I bet the person who got the liver didnt have Hep C. - DrDigg, on 05/02/2008, -0/+7Good luck to your dad. Most people don't appreciate how much these people have to go through.
With pegasys cure rates are somewhere between 40-50% for the most common type of the virus in the US (genotype 1). They will transplant active hep C though and then try and treat them with there new liver. - fatdog789, on 05/02/2008, -5/+12The dude was denied BECAUSE HE HAD HEP C. The marijuana use was incidental.
- bdawg123, on 05/02/2008, -1/+8***** you. Your comment doesn't really deserve much more thought than that.

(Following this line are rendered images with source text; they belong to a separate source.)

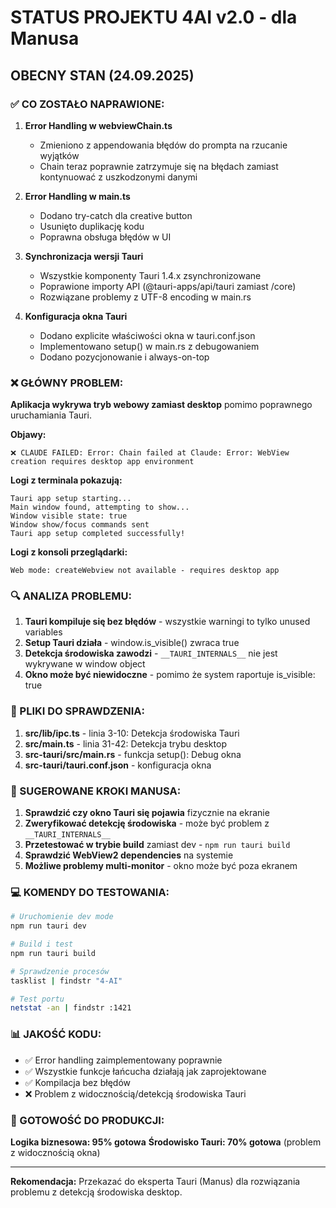 # STATUS PROJEKTU 4AI v2.0 - dla Manusa

## OBECNY STAN (24.09.2025)

### ✅ CO ZOSTAŁO NAPRAWIONE:

1. **Error Handling w webviewChain.ts**
   - Zmieniono z appendowania błędów do prompta na rzucanie wyjątków
   - Chain teraz poprawnie zatrzymuje się na błędach zamiast kontynuować z uszkodzonymi danymi

2. **Error Handling w main.ts**
   - Dodano try-catch dla creative button
   - Usunięto duplikację kodu
   - Poprawna obsługa błędów w UI

3. **Synchronizacja wersji Tauri**
   - Wszystkie komponenty Tauri 1.4.x zsynchronizowane
   - Poprawione importy API (@tauri-apps/api/tauri zamiast /core)
   - Rozwiązane problemy z UTF-8 encoding w main.rs

4. **Konfiguracja okna Tauri**
   - Dodano explicite właściwości okna w tauri.conf.json
   - Implementowano setup() w main.rs z debugowaniem
   - Dodano pozycjonowanie i always-on-top

### ❌ GŁÓWNY PROBLEM:

**Aplikacja wykrywa tryb webowy zamiast desktop** pomimo poprawnego uruchamiania Tauri.

**Objawy:**
```
❌ CLAUDE FAILED: Error: Chain failed at Claude: Error: WebView creation requires desktop app environment
```

**Logi z terminala pokazują:**
```
Tauri app setup starting...
Main window found, attempting to show...
Window visible state: true
Window show/focus commands sent
Tauri app setup completed successfully!
```

**Logi z konsoli przeglądarki:**
```
Web mode: createWebview not available - requires desktop app
```

### 🔍 ANALIZA PROBLEMU:

1. **Tauri kompiluje się bez błędów** - wszystkie warningi to tylko unused variables
2. **Setup Tauri działa** - window.is_visible() zwraca true
3. **Detekcja środowiska zawodzi** - `__TAURI_INTERNALS__` nie jest wykrywane w window object
4. **Okno może być niewidoczne** - pomimo że system raportuje is_visible: true

### 📁 PLIKI DO SPRAWDZENIA:

1. **src/lib/ipc.ts** - linia 3-10: Detekcja środowiska Tauri
2. **src/main.ts** - linia 31-42: Detekcja trybu desktop
3. **src-tauri/src/main.rs** - funkcja setup(): Debug okna
4. **src-tauri/tauri.conf.json** - konfiguracja okna

### 🎯 SUGEROWANE KROKI MANUSA:

1. **Sprawdzić czy okno Tauri się pojawia** fizycznie na ekranie
2. **Zweryfikować detekcję środowiska** - może być problem z `__TAURI_INTERNALS__`
3. **Przetestować w trybie build** zamiast dev - `npm run tauri build`
4. **Sprawdzić WebView2 dependencies** na systemie
5. **Możliwe problemy multi-monitor** - okno może być poza ekranem

### 💻 KOMENDY DO TESTOWANIA:

```bash
# Uruchomienie dev mode
npm run tauri dev

# Build i test
npm run tauri build

# Sprawdzenie procesów
tasklist | findstr "4-AI"

# Test portu
netstat -an | findstr :1421
```

### 📊 JAKOŚĆ KODU:

- ✅ Error handling zaimplementowany poprawnie
- ✅ Wszystkie funkcje łańcucha działają jak zaprojektowane
- ✅ Kompilacja bez błędów
- ❌ Problem z widocznością/detekcją środowiska Tauri

### 🚀 GOTOWOŚĆ DO PRODUKCJI:

**Logika biznesowa: 95% gotowa**
**Środowisko Tauri: 70% gotowa** (problem z widocznością okna)

---

**Rekomendacja:** Przekazać do eksperta Tauri (Manus) dla rozwiązania problemu z detekcją środowiska desktop.
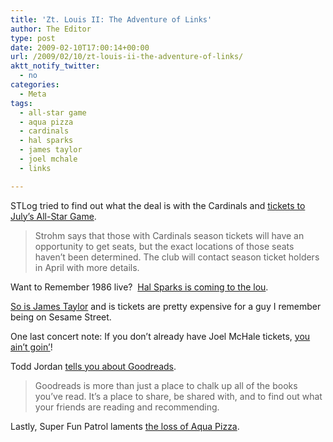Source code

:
 ```yaml
---
title: 'Zt. Louis II: The Adventure of Links'
author: The Editor
type: post
date: 2009-02-10T17:00:14+00:00
url: /2009/02/10/zt-louis-ii-the-adventure-of-links/
aktt_notify_twitter:
  - no
categories:
  - Meta
tags:
  - all-star game
  - aqua pizza
  - cardinals
  - hal sparks
  - james taylor
  - joel mchale
  - links

---
```

STLog tried to find out what the deal is with the Cardinals and [tickets to July&#8217;s All-Star Game][1].

> Strohm says that those with Cardinals season tickets will have an opportunity to get seats, but the exact locations of those seats haven&#8217;t been determined. The club will contact season ticket holders in April with more details. 

Want to Remember 1986 live?  [Hal Sparks is coming to the lou][2].

[So is James Taylor][3] and is tickets are pretty expensive for a guy I remember being on Sesame Street.

One last concert note: If you don&#8217;t already have Joel McHale tickets, [you ain&#8217;t goin&#8217;][4]!

Todd Jordan [tells you about Goodreads][5].

> Goodreads is more than just a place to chalk up all of the books you’ve read. It’s a place to share, be shared with, and to find out what your friends are reading and recommending.

Lastly, Super Fun Patrol laments [the loss of Aqua Pizza][6].

 [1]: http://blogs.riverfronttimes.com/stlog/2009/02/cardinals_working_to_appease_fans_season_ticket_holders_wanting_to_catch_all_star_game.php
 [2]: http://www.stltoday.com/blogzone/the-blender/the-blender/2009/02/concert-announcement-hal-sparks-at-st-louis-house-of-comedy/
 [3]: http://www.stltoday.com/blogzone/the-blender/the-blender/2009/02/concert-announcement-james-taylor-at-the-fox/
 [4]: http://www.stltoday.com/blogzone/the-blender/the-blender/2009/02/concert-sellout-joel-mchale-at-the-pageant/
 [5]: http://feedproxy.google.com/~r/TheBroadBrush/~3/MLAhfZH-TcI/
 [6]: http://www.superfunpatrol.net/?p=908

- esteskid, on 05/02/2008, -2/+9this is about personal freedom not about whether or not YOU PERSONALLY don't need those 'high grade nugs' anymore as a ***** crutch for your idiocy, plus, THERE ARE REAL USES FOR MEDICAL MARIJUANA FOR ***** SAKE
oh and, hippies aren't the ones abusing welfare, its all the trailerbound rednecks that think they are entitled to something because they're "REAL AMERICANS" - pauldy, on 05/02/2008, -0/+7That is the gas for a one way trip.
- Infidelcastr0, on 05/02/2008, -1/+7Yes, indeed, ***** YOU.